Quand, envoyé spécial des DNA, je suis arrivé à New York le 15 septembre 2001 dans l’un des premiers avions qui avaient pu s’y poser après quatre jours de fermeture de l’espace aérien — un siècle pour l’Amérique ! — j’ai trouvé une ville hébétée, avec le sentiment d’atterrir sur le tournage d’un film catastrophe. Les ombres — fantomatiques dans la lumière des projecteurs — de l’énorme panache de fumée qui s’élevait encore au-dessus de Ground Zero, les barrages qui filtraient l’accès à Manhattan avec GI’s en armes et tenue de combat, le quartier de Wall Street bouclé, les avenues, d’ordinaire trépidantes à cette heure de la soirée, désertées, et Time Square quasiment vide… à 21 h 00.
Dans cette ville plongée dans un état si singulier pour elle, inédit — elle était à l’arrêt — les clignotements inlassables des néons semblaient totalement décalés, comme des pulsations presque obscènes. Des images « de jour d’après » ou de guerre des mondes, séquences auxquelles les New-Yorkais peinaient à croire qu’elles étaient bien réelles parce qu’ils n’avaient jamais imaginé devoir les vivre autrement que sur un écran de cinéma. Au fur et à mesure qu’ils prenaient conscience de l’ampleur de la tragédie, il était clair qu’ils ne pourraient jamais oublier l’irruption de ce sentiment de vulnérabilité dans leur existence.
Cette violence-là, inconnue dans une ville qui, pourtant, en expérimentait bien d’autres, avait immédiatement entraîné un traumatisme profond, d’autant plus sévère que les crashes des Boeing dans les tours du World Trade Center avait été ressentis comme une agression contre un symbole de l’occident. Comme un viol ciblé, aussi.
La métropole en était profondément, durablement et intimement marquée. Bien au-delà du drame géopolitique planétaire qui venait de se jouer ici, c’était d’abord un drame personnel pour la cité.
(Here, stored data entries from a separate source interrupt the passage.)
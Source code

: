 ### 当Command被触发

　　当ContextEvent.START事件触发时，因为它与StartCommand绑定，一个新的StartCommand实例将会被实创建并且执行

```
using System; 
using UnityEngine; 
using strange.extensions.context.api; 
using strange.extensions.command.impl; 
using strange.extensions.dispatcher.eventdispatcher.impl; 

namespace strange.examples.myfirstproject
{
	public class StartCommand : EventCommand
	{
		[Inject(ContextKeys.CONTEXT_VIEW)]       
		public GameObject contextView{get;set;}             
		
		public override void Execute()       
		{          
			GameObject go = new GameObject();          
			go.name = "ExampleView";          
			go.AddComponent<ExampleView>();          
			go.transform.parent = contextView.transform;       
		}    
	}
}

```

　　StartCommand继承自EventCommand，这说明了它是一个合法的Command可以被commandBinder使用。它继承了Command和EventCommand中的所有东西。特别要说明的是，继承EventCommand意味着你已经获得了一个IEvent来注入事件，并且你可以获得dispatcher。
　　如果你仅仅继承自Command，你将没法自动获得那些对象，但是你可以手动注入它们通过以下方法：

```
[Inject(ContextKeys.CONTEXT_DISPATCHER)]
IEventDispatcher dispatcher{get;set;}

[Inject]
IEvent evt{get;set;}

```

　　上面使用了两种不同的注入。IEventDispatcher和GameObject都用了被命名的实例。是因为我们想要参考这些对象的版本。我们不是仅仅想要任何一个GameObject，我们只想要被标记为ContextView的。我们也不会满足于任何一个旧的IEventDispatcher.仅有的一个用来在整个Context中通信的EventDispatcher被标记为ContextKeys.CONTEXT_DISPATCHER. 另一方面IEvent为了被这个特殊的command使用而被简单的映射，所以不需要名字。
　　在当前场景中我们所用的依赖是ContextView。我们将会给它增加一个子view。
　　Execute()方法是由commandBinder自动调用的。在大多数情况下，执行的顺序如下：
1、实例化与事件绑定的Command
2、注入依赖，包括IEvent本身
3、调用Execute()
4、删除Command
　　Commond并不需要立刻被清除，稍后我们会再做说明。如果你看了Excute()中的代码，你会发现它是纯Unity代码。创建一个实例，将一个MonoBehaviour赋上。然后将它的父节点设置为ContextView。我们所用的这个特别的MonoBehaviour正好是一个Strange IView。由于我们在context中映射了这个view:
On pressentait déjà qu’elle avait définitivement perdu dans l’attentat cette insaisissable légèreté qui avait toujours fait partie de son identité.
Elle peinait d’autant plus à faire son deuil que la montagne de gravats des Twin Towers ne rendait que très peu de corps et qu’il n’y avait, dans les hôpitaux, que peu de blessés, hormis les sauveteurs intoxiqués. Entre les morts — cadavres invisibles — et les vivants, incrédules, il n’y avait plus rien. Plus ce lien physique entre deux mondes qui permet d’affronter les tragédies.
Avec la formidable énergie dont Big Apple, formidable dynamo, est capable de déployer, la vie, heureusement, a fini par reprendre ses droits.
New York s’est découvert de nouvelles solidarités héritées de ces milliers de lumières posées dans les squares en hommage aux disparus. Mais le choc psychologique du « 9-11 » a aussi laissé derrière lui, des ondes de stress et de peur qui mettront encore des années pour se dissiper. New York, on peut en être sûrs, finira par en venir à bout.